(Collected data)
----

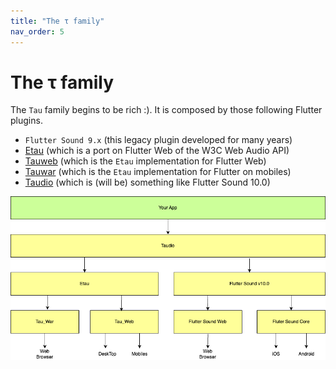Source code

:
 ```yaml
---
title: "The τ family"
nav_order: 5
---
```

# The τ family

The `Tau` family begins to be rich :). It is composed by those following Flutter plugins.

- `Flutter Sound 9.x` (this legacy plugin developed for many years)
- [Etau](/tau/family/etau.html) (which is a port on Flutter Web of the W3C Web Audio API)
- [Tauweb](/tau/family/tauweb.html) (which is the `Etau` implementation for Flutter Web)
- [Tauwar](/tau/family/tauwar.html) (which is the `Etau` implementation for Flutter on mobiles)
- [Taudio](/tau/family/taudio.html) (which is (will be) something like Flutter Sound 10.0)

![Architecture](/images/architecture.png)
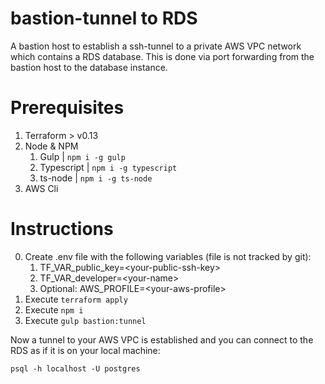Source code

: # bastion-tunnel to RDS
A bastion host to establish a ssh-tunnel to a private AWS VPC network which contains a RDS database. This is done via port forwarding from the bastion host to the database instance.

# Prerequisites
1. Terraform > v0.13
2. Node & NPM
    1. Gulp | ```npm i -g gulp```
    2. Typescript | ```npm i -g typescript```
    3. ts-node | ```npm i -g ts-node```
3. AWS Cli

# Instructions
0. Create .env file with the following variables (file is not tracked by git):
    1. TF_VAR_public_key=\<your-public-ssh-key>
    2. TF_VAR_developer=\<your-name>
    3. Optional: AWS_PROFILE=\<your-aws-profile>
2. Execute ```terraform apply```
3. Execute ```npm i```
4. Execute ```gulp bastion:tunnel```

Now a tunnel to your AWS VPC is established and you can connect to the RDS as if it is on your local machine:

    psql -h localhost -U postgres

----

Write down exactly what the lines above say, from the line holding "- [Etau](/tau/family/etau.html) (which" through the line holding "bastion-tunnel to RDS", and nothing more. Do not copy the pictures.

- [Etau](/tau/family/etau.html) (which is a port on Flutter Web of the W3C Web Audio API)
- [Tauweb](/tau/family/tauweb.html) (which is the `Etau` implementation for Flutter Web)
- [Tauwar](/tau/family/tauwar.html) (which is the `Etau` implementation for Flutter on mobiles)
- [Taudio](/tau/family/taudio.html) (which is (will be) something like Flutter Sound 10.0)

![Architecture](/images/architecture.png)
Source code

: # bastion-tunnel to RDS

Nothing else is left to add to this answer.